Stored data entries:
════════════════════

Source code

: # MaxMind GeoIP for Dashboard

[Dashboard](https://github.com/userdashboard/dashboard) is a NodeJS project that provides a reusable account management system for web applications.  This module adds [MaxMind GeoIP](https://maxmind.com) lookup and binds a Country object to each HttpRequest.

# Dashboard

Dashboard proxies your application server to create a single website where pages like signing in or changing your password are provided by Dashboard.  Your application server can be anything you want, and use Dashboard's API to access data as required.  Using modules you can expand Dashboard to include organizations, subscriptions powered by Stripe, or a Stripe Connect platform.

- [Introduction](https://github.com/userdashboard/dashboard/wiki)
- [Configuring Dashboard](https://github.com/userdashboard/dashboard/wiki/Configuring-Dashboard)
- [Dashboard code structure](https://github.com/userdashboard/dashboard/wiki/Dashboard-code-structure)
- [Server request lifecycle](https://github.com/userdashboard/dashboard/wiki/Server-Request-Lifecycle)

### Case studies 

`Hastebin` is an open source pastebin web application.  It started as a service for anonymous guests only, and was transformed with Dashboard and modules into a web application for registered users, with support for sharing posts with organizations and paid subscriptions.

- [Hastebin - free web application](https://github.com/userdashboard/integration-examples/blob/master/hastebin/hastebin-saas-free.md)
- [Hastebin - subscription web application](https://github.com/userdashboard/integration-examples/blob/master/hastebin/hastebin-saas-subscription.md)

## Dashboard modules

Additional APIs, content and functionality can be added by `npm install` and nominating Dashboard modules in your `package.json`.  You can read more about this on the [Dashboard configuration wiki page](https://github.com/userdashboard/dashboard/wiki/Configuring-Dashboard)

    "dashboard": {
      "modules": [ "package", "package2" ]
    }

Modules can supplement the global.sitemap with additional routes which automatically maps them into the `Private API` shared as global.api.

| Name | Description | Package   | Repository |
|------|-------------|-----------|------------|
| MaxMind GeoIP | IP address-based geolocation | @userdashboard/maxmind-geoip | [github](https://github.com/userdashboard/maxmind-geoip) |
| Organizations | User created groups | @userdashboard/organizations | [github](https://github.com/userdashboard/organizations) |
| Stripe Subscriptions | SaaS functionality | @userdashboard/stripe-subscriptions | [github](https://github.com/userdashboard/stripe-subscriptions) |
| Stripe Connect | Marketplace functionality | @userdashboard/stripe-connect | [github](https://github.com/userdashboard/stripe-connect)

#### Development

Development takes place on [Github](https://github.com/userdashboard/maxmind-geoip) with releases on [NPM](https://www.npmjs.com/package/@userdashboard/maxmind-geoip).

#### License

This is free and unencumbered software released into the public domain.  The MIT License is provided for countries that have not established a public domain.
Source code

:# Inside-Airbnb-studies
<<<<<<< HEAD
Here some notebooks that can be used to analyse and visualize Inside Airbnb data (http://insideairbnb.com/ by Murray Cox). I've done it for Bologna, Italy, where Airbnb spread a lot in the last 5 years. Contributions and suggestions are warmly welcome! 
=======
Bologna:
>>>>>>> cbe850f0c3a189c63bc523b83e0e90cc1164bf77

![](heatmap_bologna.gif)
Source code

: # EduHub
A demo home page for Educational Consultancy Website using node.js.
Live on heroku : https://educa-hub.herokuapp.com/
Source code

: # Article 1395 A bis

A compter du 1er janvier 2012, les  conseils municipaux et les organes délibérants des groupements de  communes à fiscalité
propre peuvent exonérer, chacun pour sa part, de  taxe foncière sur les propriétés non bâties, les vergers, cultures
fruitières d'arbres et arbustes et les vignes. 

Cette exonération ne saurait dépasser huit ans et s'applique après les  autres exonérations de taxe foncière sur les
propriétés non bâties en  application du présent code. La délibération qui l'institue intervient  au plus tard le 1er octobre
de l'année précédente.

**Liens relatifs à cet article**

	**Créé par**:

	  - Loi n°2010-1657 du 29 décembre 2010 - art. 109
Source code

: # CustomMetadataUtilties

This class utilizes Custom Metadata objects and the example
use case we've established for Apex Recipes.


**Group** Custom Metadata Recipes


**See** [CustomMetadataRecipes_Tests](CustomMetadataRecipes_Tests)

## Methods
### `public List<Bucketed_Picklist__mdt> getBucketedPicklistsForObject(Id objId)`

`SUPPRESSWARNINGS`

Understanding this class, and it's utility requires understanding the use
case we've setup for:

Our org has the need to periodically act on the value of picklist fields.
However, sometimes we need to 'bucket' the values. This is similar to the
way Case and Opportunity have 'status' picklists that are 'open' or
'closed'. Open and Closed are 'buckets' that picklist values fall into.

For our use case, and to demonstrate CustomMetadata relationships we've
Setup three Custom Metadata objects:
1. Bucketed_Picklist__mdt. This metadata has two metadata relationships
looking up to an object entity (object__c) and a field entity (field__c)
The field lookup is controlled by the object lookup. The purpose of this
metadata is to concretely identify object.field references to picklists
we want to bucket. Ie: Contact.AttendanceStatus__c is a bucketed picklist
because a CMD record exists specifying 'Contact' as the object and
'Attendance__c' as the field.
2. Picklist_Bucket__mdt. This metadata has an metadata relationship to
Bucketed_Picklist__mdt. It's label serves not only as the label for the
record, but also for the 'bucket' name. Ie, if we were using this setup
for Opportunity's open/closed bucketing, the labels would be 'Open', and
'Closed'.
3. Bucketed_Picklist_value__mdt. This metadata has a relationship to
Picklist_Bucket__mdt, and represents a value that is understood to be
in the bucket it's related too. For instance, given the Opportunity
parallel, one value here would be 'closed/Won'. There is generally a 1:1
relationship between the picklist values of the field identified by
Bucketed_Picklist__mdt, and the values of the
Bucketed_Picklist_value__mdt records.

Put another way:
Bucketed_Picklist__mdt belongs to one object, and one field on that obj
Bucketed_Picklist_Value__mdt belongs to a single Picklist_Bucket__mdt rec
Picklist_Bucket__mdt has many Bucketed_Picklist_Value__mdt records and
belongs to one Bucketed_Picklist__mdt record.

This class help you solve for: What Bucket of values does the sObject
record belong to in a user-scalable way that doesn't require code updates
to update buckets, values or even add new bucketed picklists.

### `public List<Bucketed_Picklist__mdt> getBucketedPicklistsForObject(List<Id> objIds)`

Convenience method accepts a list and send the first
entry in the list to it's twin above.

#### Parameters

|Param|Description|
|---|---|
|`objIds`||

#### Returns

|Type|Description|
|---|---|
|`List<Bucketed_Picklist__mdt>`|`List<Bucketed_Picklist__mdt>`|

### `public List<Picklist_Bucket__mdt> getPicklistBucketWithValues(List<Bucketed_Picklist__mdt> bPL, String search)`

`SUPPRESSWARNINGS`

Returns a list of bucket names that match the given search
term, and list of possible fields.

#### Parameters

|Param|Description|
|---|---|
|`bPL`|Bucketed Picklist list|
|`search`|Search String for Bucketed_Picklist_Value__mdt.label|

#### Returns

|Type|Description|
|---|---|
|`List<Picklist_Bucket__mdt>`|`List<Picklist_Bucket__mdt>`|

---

════════════════════

*TASK REQUIREMENTS:*
Transcribe every entry exactly as it reads.

*RESULT OF THE TASK:*
Source code

: # MaxMind GeoIP for Dashboard

[Dashboard](https://github.com/userdashboard/dashboard) is a NodeJS project that provides a reusable account management system for web applications.  This module adds [MaxMind GeoIP](https://maxmind.com) lookup and binds a Country object to each HttpRequest.

# Dashboard

Dashboard proxies your application server to create a single website where pages like signing in or changing your password are provided by Dashboard.  Your application server can be anything you want, and use Dashboard's API to access data as required.  Using modules you can expand Dashboard to include organizations, subscriptions powered by Stripe, or a Stripe Connect platform.

- [Introduction](https://github.com/userdashboard/dashboard/wiki)
- [Configuring Dashboard](https://github.com/userdashboard/dashboard/wiki/Configuring-Dashboard)
- [Dashboard code structure](https://github.com/userdashboard/dashboard/wiki/Dashboard-code-structure)
- [Server request lifecycle](https://github.com/userdashboard/dashboard/wiki/Server-Request-Lifecycle)

### Case studies 

`Hastebin` is an open source pastebin web application.  It started as a service for anonymous guests only, and was transformed with Dashboard and modules into a web application for registered users, with support for sharing posts with organizations and paid subscriptions.

- [Hastebin - free web application](https://github.com/userdashboard/integration-examples/blob/master/hastebin/hastebin-saas-free.md)
- [Hastebin - subscription web application](https://github.com/userdashboard/integration-examples/blob/master/hastebin/hastebin-saas-subscription.md)

## Dashboard modules

Additional APIs, content and functionality can be added by `npm install` and nominating Dashboard modules in your `package.json`.  You can read more about this on the [Dashboard configuration wiki page](https://github.com/userdashboard/dashboard/wiki/Configuring-Dashboard)

    "dashboard": {
      "modules": [ "package", "package2" ]
    }

Modules can supplement the global.sitemap with additional routes which automatically maps them into the `Private API` shared as global.api.

| Name | Description | Package   | Repository |
|------|-------------|-----------|------------|
| MaxMind GeoIP | IP address-based geolocation | @userdashboard/maxmind-geoip | [github](https://github.com/userdashboard/maxmind-geoip) |
| Organizations | User created groups | @userdashboard/organizations | [github](https://github.com/userdashboard/organizations) |
| Stripe Subscriptions | SaaS functionality | @userdashboard/stripe-subscriptions | [github](https://github.com/userdashboard/stripe-subscriptions) |
| Stripe Connect | Marketplace functionality | @userdashboard/stripe-connect | [github](https://github.com/userdashboard/stripe-connect)

#### Development

Development takes place on [Github](https://github.com/userdashboard/maxmind-geoip) with releases on [NPM](https://www.npmjs.com/package/@userdashboard/maxmind-geoip).

#### License

This is free and unencumbered software released into the public domain.  The MIT License is provided for countries that have not established a public domain.
Source code

:# Inside-Airbnb-studies
<<<<<<< HEAD
Here some notebooks that can be used to analyse and visualize Inside Airbnb data (http://insideairbnb.com/ by Murray Cox). I've done it for Bologna, Italy, where Airbnb spread a lot in the last 5 years. Contributions and suggestions are warmly welcome! 
=======
Bologna:
>>>>>>> cbe850f0c3a189c63bc523b83e0e90cc1164bf77

![](heatmap_bologna.gif)
Source code

: # EduHub
A demo home page for Educational Consultancy Website using node.js.
Live on heroku : https://educa-hub.herokuapp.com/
Source code

: # Article 1395 A bis

A compter du 1er janvier 2012, les  conseils municipaux et les organes délibérants des groupements de  communes à fiscalité
propre peuvent exonérer, chacun pour sa part, de  taxe foncière sur les propriétés non bâties, les vergers, cultures
fruitières d'arbres et arbustes et les vignes. 

Cette exonération ne saurait dépasser huit ans et s'applique après les  autres exonérations de taxe foncière sur les
propriétés non bâties en  application du présent code. La délibération qui l'institue intervient  au plus tard le 1er octobre
de l'année précédente.

**Liens relatifs à cet article**

	**Créé par**:

	  - Loi n°2010-1657 du 29 décembre 2010 - art. 109
Source code

: # CustomMetadataUtilties

This class utilizes Custom Metadata objects and the example
use case we've established for Apex Recipes.


**Group** Custom Metadata Recipes


**See** [CustomMetadataRecipes_Tests](CustomMetadataRecipes_Tests)

## Methods
### `public List<Bucketed_Picklist__mdt> getBucketedPicklistsForObject(Id objId)`

`SUPPRESSWARNINGS`

Understanding this class, and it's utility requires understanding the use
case we've setup for:

Our org has the need to periodically act on the value of picklist fields.
However, sometimes we need to 'bucket' the values. This is similar to the
way Case and Opportunity have 'status' picklists that are 'open' or
'closed'. Open and Closed are 'buckets' that picklist values fall into.

For our use case, and to demonstrate CustomMetadata relationships we've
Setup three Custom Metadata objects:
1. Bucketed_Picklist__mdt. This metadata has two metadata relationships
looking up to an object entity (object__c) and a field entity (field__c)
The field lookup is controlled by the object lookup. The purpose of this
metadata is to concretely identify object.field references to picklists
we want to bucket. Ie: Contact.AttendanceStatus__c is a bucketed picklist
because a CMD record exists specifying 'Contact' as the object and
'Attendance__c' as the field.
2. Picklist_Bucket__mdt. This metadata has an metadata relationship to
Bucketed_Picklist__mdt. It's label serves not only as the label for the
record, but also for the 'bucket' name. Ie, if we were using this setup
for Opportunity's open/closed bucketing, the labels would be 'Open', and
'Closed'.
3. Bucketed_Picklist_value__mdt. This metadata has a relationship to
Picklist_Bucket__mdt, and represents a value that is understood to be
in the bucket it's related too. For instance, given the Opportunity
parallel, one value here would be 'closed/Won'. There is generally a 1:1
relationship between the picklist values of the field identified by
Bucketed_Picklist__mdt, and the values of the
Bucketed_Picklist_value__mdt records.

Put another way:
Bucketed_Picklist__mdt belongs to one object, and one field on that obj
Bucketed_Picklist_Value__mdt belongs to a single Picklist_Bucket__mdt rec
Picklist_Bucket__mdt has many Bucketed_Picklist_Value__mdt records and
belongs to one Bucketed_Picklist__mdt record.

This class help you solve for: What Bucket of values does the sObject
record belong to in a user-scalable way that doesn't require code updates
to update buckets, values or even add new bucketed picklists.

### `public List<Bucketed_Picklist__mdt> getBucketedPicklistsForObject(List<Id> objIds)`

Convenience method accepts a list and send the first
entry in the list to it's twin above.

#### Parameters

|Param|Description|
|---|---|
|`objIds`||

#### Returns

|Type|Description|
|---|---|
|`List<Bucketed_Picklist__mdt>`|`List<Bucketed_Picklist__mdt>`|

### `public List<Picklist_Bucket__mdt> getPicklistBucketWithValues(List<Bucketed_Picklist__mdt> bPL, String search)`

`SUPPRESSWARNINGS`

Returns a list of bucket names that match the given search
term, and list of possible fields.

#### Parameters

|Param|Description|
|---|---|
|`bPL`|Bucketed Picklist list|
|`search`|Search String for Bucketed_Picklist_Value__mdt.label|

#### Returns

|Type|Description|
|---|---|
|`List<Picklist_Bucket__mdt>`|`List<Picklist_Bucket__mdt>`|

---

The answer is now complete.